Metti a scaldare l’olio, passi un attimo in salotto e dopo pochi minuti capisci già cosa sta succedendo in cucina. La puzza di fritto si infila ovunque, tende, vestiti, persino nell’ingresso. Per questo il vecchio trucco delle nonne continua a circolare, perché è semplice, costa poco e può davvero aiutare.
Il rimedio più famoso, e perché funziona
Il metodo più citato è questo: aggiungere alcune fettine di mela nell’olio ancora freddo, prima di iniziare a friggere. Quando la mela comincia a dorarsi, l’olio ha raggiunto una temperatura adatta e puoi procedere.
Chi frigge spesso lo nota subito: con questo piccolo accorgimento l’odore sembra meno aggressivo e l’olio tende a fare meno fumo. La spiegazione pratica è legata anche al controllo della temperatura. Se l’olio supera il punto di fumo, cioè la soglia in cui inizia a degradarsi e a sprigionare più odori, la cucina si riempie più facilmente. La mela aiuta a capire quando fermarsi prima di arrivare troppo in alto.
Una variante tradizionale è usare patata cruda o qualche gambo di prezzemolo, sempre nell’olio all’inizio.

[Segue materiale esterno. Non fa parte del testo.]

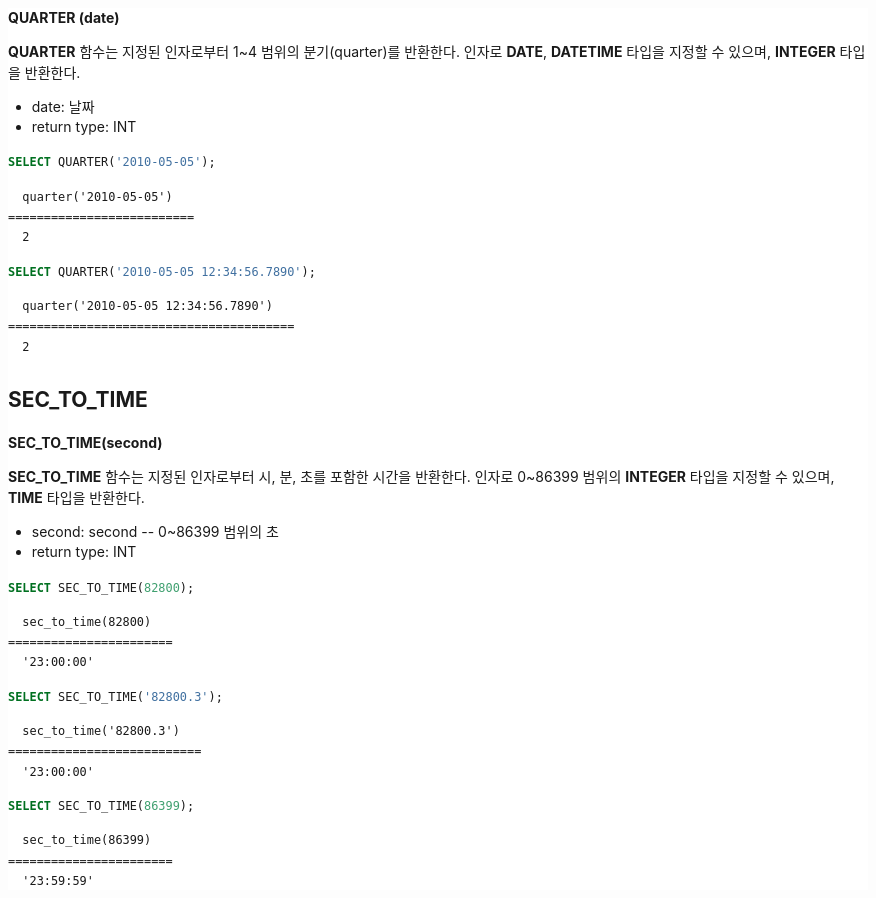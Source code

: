 **QUARTER (date)**

**QUARTER** 함수는 지정된 인자로부터 1~4 범위의 분기(quarter)를 반환한다. 인자로 **DATE**, **DATETIME** 타입을 지정할 수 있으며, **INTEGER** 타입을 반환한다.

- date: 날짜
- return type: INT
    
``` sql
SELECT QUARTER('2010-05-05');
```
```
  quarter('2010-05-05')   
==========================
  2                       
```

``` sql
SELECT QUARTER('2010-05-05 12:34:56.7890');
```
```
  quarter('2010-05-05 12:34:56.7890')   
========================================
  2                                     
```

SEC_TO_TIME
-------------

**SEC_TO_TIME(second)**

**SEC_TO_TIME** 함수는 지정된 인자로부터 시, 분, 초를 포함한 시간을 반환한다. 인자로 0~86399 범위의 **INTEGER** 타입을 지정할 수 있으며, **TIME** 타입을 반환한다.

- second: second -- 0~86399 범위의 초
- return type: INT

``` sql
SELECT SEC_TO_TIME(82800);
```
```
  sec_to_time(82800)   
=======================
  '23:00:00'           
```
``` sql
SELECT SEC_TO_TIME('82800.3');
```
```
  sec_to_time('82800.3')   
===========================
  '23:00:00'               
```
``` sql
SELECT SEC_TO_TIME(86399);
```
```
  sec_to_time(86399)   
=======================
  '23:59:59'           
```
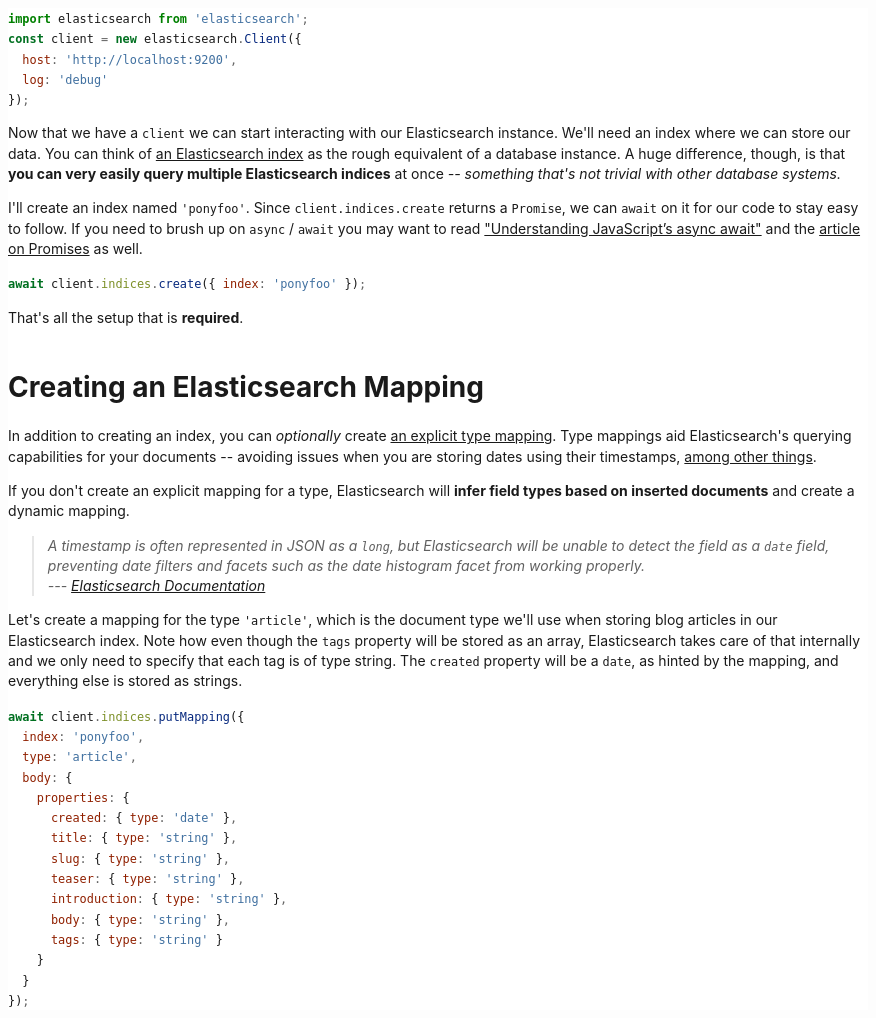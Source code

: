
 ```js
import elasticsearch from 'elasticsearch';
const client = new elasticsearch.Client({
  host: 'http://localhost:9200',
  log: 'debug'
});
```

Now that we have a `client` we can start interacting with our Elasticsearch instance. We'll need an index where we can store our data. You can think of [an Elasticsearch index][what] as the rough equivalent of a database instance. A huge difference, though, is that **you can very easily query multiple Elasticsearch indices** at once _-- something that's not trivial with other database systems._

I'll create an index named `'ponyfoo'`. Since `client.indices.create` returns a `Promise`, we can `await` on it for our code to stay easy to follow. If you need to brush up on `async` / `await` you may want to read ["Understanding JavaScript’s async await"][asaw] and the [article on Promises][prom] as well.

```js
await client.indices.create({ index: 'ponyfoo' });
```

That's all the setup that is **required**.

# Creating an Elasticsearch Mapping

In addition to creating an index, you can *optionally* create [an explicit type mapping][mapdoc]. Type mappings aid Elasticsearch's querying capabilities for your documents -- avoiding issues when you are storing dates using their timestamps, [among other things][map].

If you don't create an explicit mapping for a type, Elasticsearch will **infer field types based on inserted documents** and create a dynamic mapping.

> _A timestamp is often represented in JSON as a `long`, but Elasticsearch will be unable to detect the field as a `date` field, preventing date filters and facets such as the date histogram facet from working properly._  
> _--- [Elasticsearch Documentation][mapdoc]_

Let's create a mapping for the type `'article'`, which is the document type we'll use when storing blog articles in our Elasticsearch index. Note how even though the `tags` property will be stored as an array, Elasticsearch takes care of that internally and we only need to specify that each tag is of type string. The `created` property will be a `date`, as hinted by the mapping, and everything else is stored as strings.

```js
await client.indices.putMapping({
  index: 'ponyfoo',
  type: 'article',
  body: {
    properties: {
      created: { type: 'date' },
      title: { type: 'string' },
      slug: { type: 'string' },
      teaser: { type: 'string' },
      introduction: { type: 'string' },
      body: { type: 'string' },
      tags: { type: 'string' }
    }
  }
});
```


[luc]: https://lucene.apache.org/ "“Apache Lucene and Solr set the standard for search and indexing performance”"
[brw]: http://brew.sh/ "“The missing package manager for OS X”"
[steps]: https://i.imgur.com/5ndK5vx.png
[dl]: https://www.elastic.co/downloads/elasticsearch "Download Elasticsearch"
[sns]: https://chrome.google.com/webstore/detail/sense-beta/lhjgkmllcaadmopgmanpapmpjgmfcfig?hl=en "Sense on the Chrome Web Extension"
[kibana-console]: https://www.elastic.co/guide/en/kibana/5.0/console-kibana.html "The Console plugin provides a UI to interact with the REST API of Elasticsearch"
[npm-es]: https://www.npmjs.com/package/elasticsearch "elasticsearch on npm"
[what]: https://www.elastic.co/blog/what-is-an-elasticsearch-index "What is an Elasticsearch Index?"
[map]: https://www.elastic.co/blog/found-elasticsearch-mapping-introduction "An Introduction to Elasticsearch Mapping"
[mapdoc]: https://www.elastic.co/guide/en/elasticsearch/reference/2.3/mapping.html "Mapping is the process of defining how a document, and the fields it contains, are stored and indexed"
[asaw]: /articles/understanding-javascript-async-await "Understanding JavaScript’s async await on Pony Foo"
[prom]: /articles/es6-promises-in-depth "ES6 Promises in Depth on Pony Foo"
[bulk]: https://www.elastic.co/guide/en/elasticsearch/reference/2.3/docs-bulk.html "“The bulk API makes it possible to perform many index/delete operations in a single API call. This can greatly increase the indexing speed.”"
[flatmap]: /articles/proposal-draft-for-flatten-and-flatmap "Proposal Draft for .flatten and .flatMap on Pony Foo"
[dsl]: https://www.elastic.co/guide/en/elasticsearch/reference/2.3/query-dsl.html "“Elasticsearch provides a full Query DSL based on JSON to define queries. Think of the Query DSL as an AST of queries”"
[mat]: https://www.elastic.co/guide/en/elasticsearch/reference/2.3/query-dsl-match-query.html "“A family of match queries that accepts text/numerics/dates, analyzes them, and constructs a query.”"
[mulmat]: https://www.elastic.co/guide/en/elasticsearch/reference/2.3/query-dsl-multi-match-query.html "The multi_match query builds on the match query to allow multi-field queries"
[boo]: https://www.elastic.co/guide/en/elasticsearch/reference/2.3/query-dsl-multi-match-query.html#_literal_fields_literal_and_per_field_boosting "Per-field boosting"
[rng]: https://www.elastic.co/guide/en/elasticsearch/reference/2.3/query-dsl-range-query.html "Matches documents with fields that have terms within a certain range."
[bool]: https://www.elastic.co/guide/en/elasticsearch/reference/2.3/query-dsl-bool-query.html "A query that matches documents matching boolean combinations of other queries."
[mlt]: https://www.elastic.co/guide/en/elasticsearch/reference/2.3/query-dsl-mlt-query.html "“The More Like This Query (MLT Query) finds documents that are similar to a given set of documents.”"
[jess]: https://www.debian.org/releases/jessie/ "Debian Jessie Release"
[q]: https://github.com/ponyfoo/ponyfoo/blob/c7b6f069de4c0be7ee1a899218fc677ddf4f1d7d/services/articleElasticsearch.js#L27-L43 "ponyfoo/ponyfoo on GitHub"
[imul]: /articles/immutable-deployments-packer "Immutable Deployments and Packer on Pony Foo"
[lev]: /articles/leveraging-immutable-deployments "Leveraging Immutable Deployments on Pony Foo"
[ls]: https://www.elastic.co/products/logstash "Logstash Product Overview"
[kibpro]: https://www.elastic.co/products/kibana "Kibana Product Overview"
[clo]: https://www.elastic.co/cloud "Elastic Cloud Product Overview"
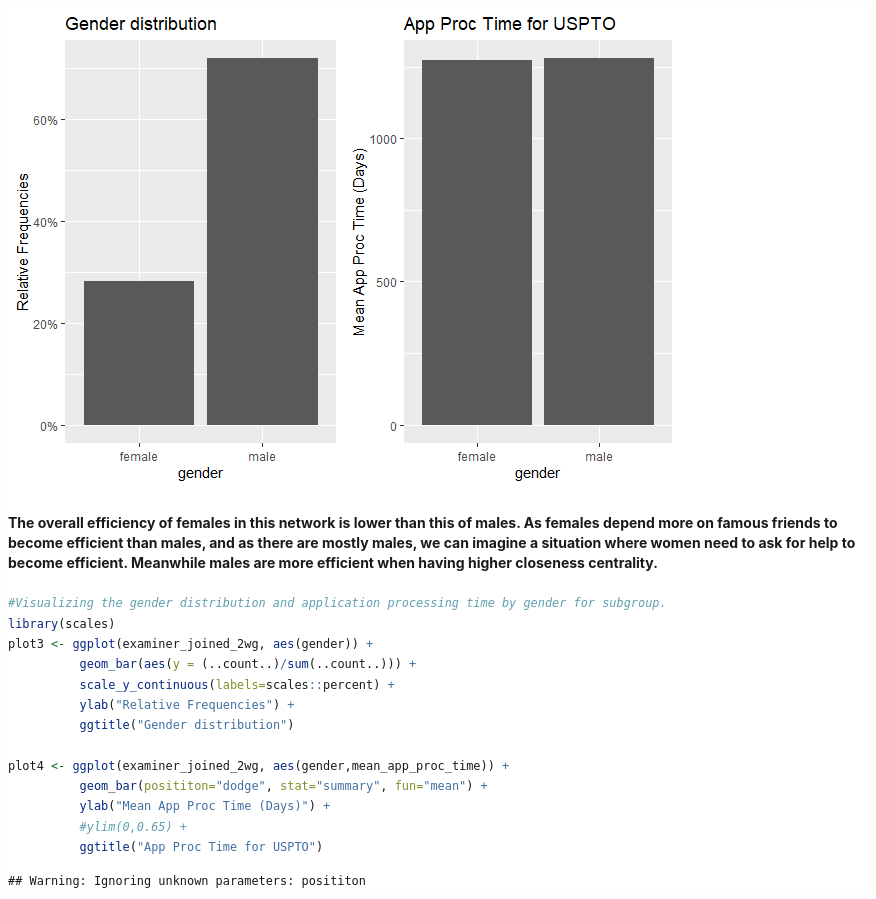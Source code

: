 ![](Ex4ter_files/figure-gfm/unnamed-chunk-19-1.png)

#### The overall efficiency of females in this network is lower than this of males. As females depend more on famous friends to become efficient than males, and as there are mostly males, we can imagine a situation where women need to ask for help to become efficient. Meanwhile males are more efficient when having higher closeness centrality.

``` r
#Visualizing the gender distribution and application processing time by gender for subgroup.
library(scales) 
plot3 <- ggplot(examiner_joined_2wg, aes(gender)) + 
          geom_bar(aes(y = (..count..)/sum(..count..))) + 
          scale_y_continuous(labels=scales::percent) +
          ylab("Relative Frequencies") +
          ggtitle("Gender distribution")

plot4 <- ggplot(examiner_joined_2wg, aes(gender,mean_app_proc_time)) + 
          geom_bar(posititon="dodge", stat="summary", fun="mean") + 
          ylab("Mean App Proc Time (Days)") +
          #ylim(0,0.65) +
          ggtitle("App Proc Time for USPTO")
```

    ## Warning: Ignoring unknown parameters: posititon

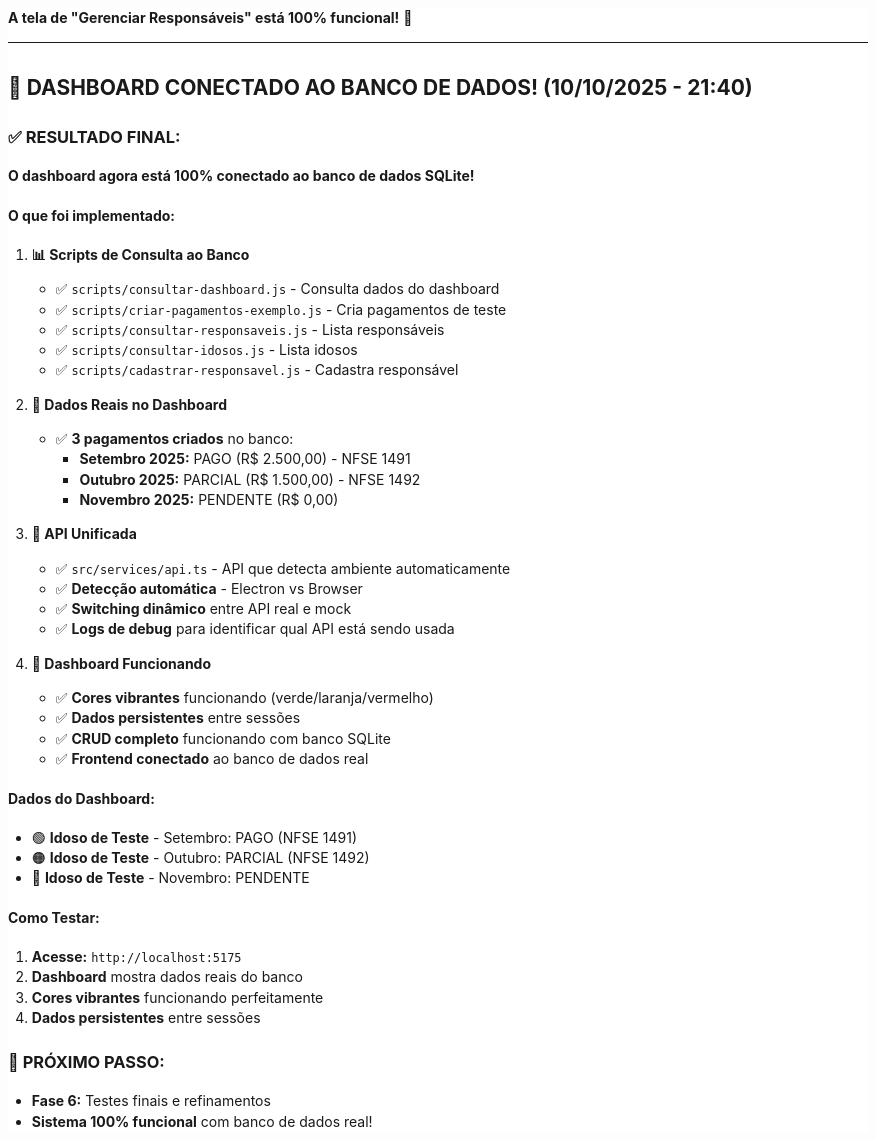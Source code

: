 **A tela de "Gerenciar Responsáveis" está 100% funcional!** 🎉

---

## 🎉 DASHBOARD CONECTADO AO BANCO DE DADOS! (10/10/2025 - 21:40)

### ✅ **RESULTADO FINAL:**

**O dashboard agora está 100% conectado ao banco de dados SQLite!**

#### **O que foi implementado:**

1. **📊 Scripts de Consulta ao Banco**
   - ✅ `scripts/consultar-dashboard.js` - Consulta dados do dashboard
   - ✅ `scripts/criar-pagamentos-exemplo.js` - Cria pagamentos de teste
   - ✅ `scripts/consultar-responsaveis.js` - Lista responsáveis
   - ✅ `scripts/consultar-idosos.js` - Lista idosos
   - ✅ `scripts/cadastrar-responsavel.js` - Cadastra responsável

2. **💾 Dados Reais no Dashboard**
   - ✅ **3 pagamentos criados** no banco:
     - **Setembro 2025:** PAGO (R$ 2.500,00) - NFSE 1491
     - **Outubro 2025:** PARCIAL (R$ 1.500,00) - NFSE 1492
     - **Novembro 2025:** PENDENTE (R$ 0,00)

3. **🔗 API Unificada**
   - ✅ `src/services/api.ts` - API que detecta ambiente automaticamente
   - ✅ **Detecção automática** - Electron vs Browser
   - ✅ **Switching dinâmico** entre API real e mock
   - ✅ **Logs de debug** para identificar qual API está sendo usada

4. **🎨 Dashboard Funcionando**
   - ✅ **Cores vibrantes** funcionando (verde/laranja/vermelho)
   - ✅ **Dados persistentes** entre sessões
   - ✅ **CRUD completo** funcionando com banco SQLite
   - ✅ **Frontend conectado** ao banco de dados real

#### **Dados do Dashboard:**
- 🟢 **Idoso de Teste** - Setembro: PAGO (NFSE 1491)
- 🟠 **Idoso de Teste** - Outubro: PARCIAL (NFSE 1492)
- 🔴 **Idoso de Teste** - Novembro: PENDENTE

#### **Como Testar:**
1. **Acesse:** `http://localhost:5175`
2. **Dashboard** mostra dados reais do banco
3. **Cores vibrantes** funcionando perfeitamente
4. **Dados persistentes** entre sessões

### 🎯 **PRÓXIMO PASSO:**
- **Fase 6:** Testes finais e refinamentos
- **Sistema 100% funcional** com banco de dados real!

I rimedi da affiancare durante la frittura
Accanto alla padella puoi far bollire un pentolino d’acqua con ingredienti che aiutano ad assorbire o coprire le molecole odorose:
- Foglie di alloro, 4 o 5, per circa 10 minuti
- Aceto bianco o di mele, un bicchiere in acqua, utile soprattutto con fritture di pesce
- Limone e rosmarino, una combinazione fresca e molto usata in casa
- Scorze di agrumi, chiodi di garofano o anice stellato, per un effetto più aromatico
Per gli odori che restano dopo, molte persone lasciano vicino ai fornelli una ciotolina con bicarbonato o fondi di caffè, che possono assorbire parte dei residui nell’aria.
Tre mosse pratiche che fanno la differenza
- Usa un olio adatto alla frittura, spesso di semi, e non riutilizzarlo troppe volte.
- Tieni la cappa pulita, perché i filtri sporchi trattengono e rilasciano odori.
- Arieggia subito, sia mentre friggi sia appena hai finito.
Se la frittura è intensa, il trucco migliore è combinare più rimedi, per esempio mela nell’olio, aceto sul fuoco e finestre aperte. Non serve trasformare la cucina in un laboratorio: bastano pochi gesti ben fatti per evitare che l’odore resti con te fino a sera.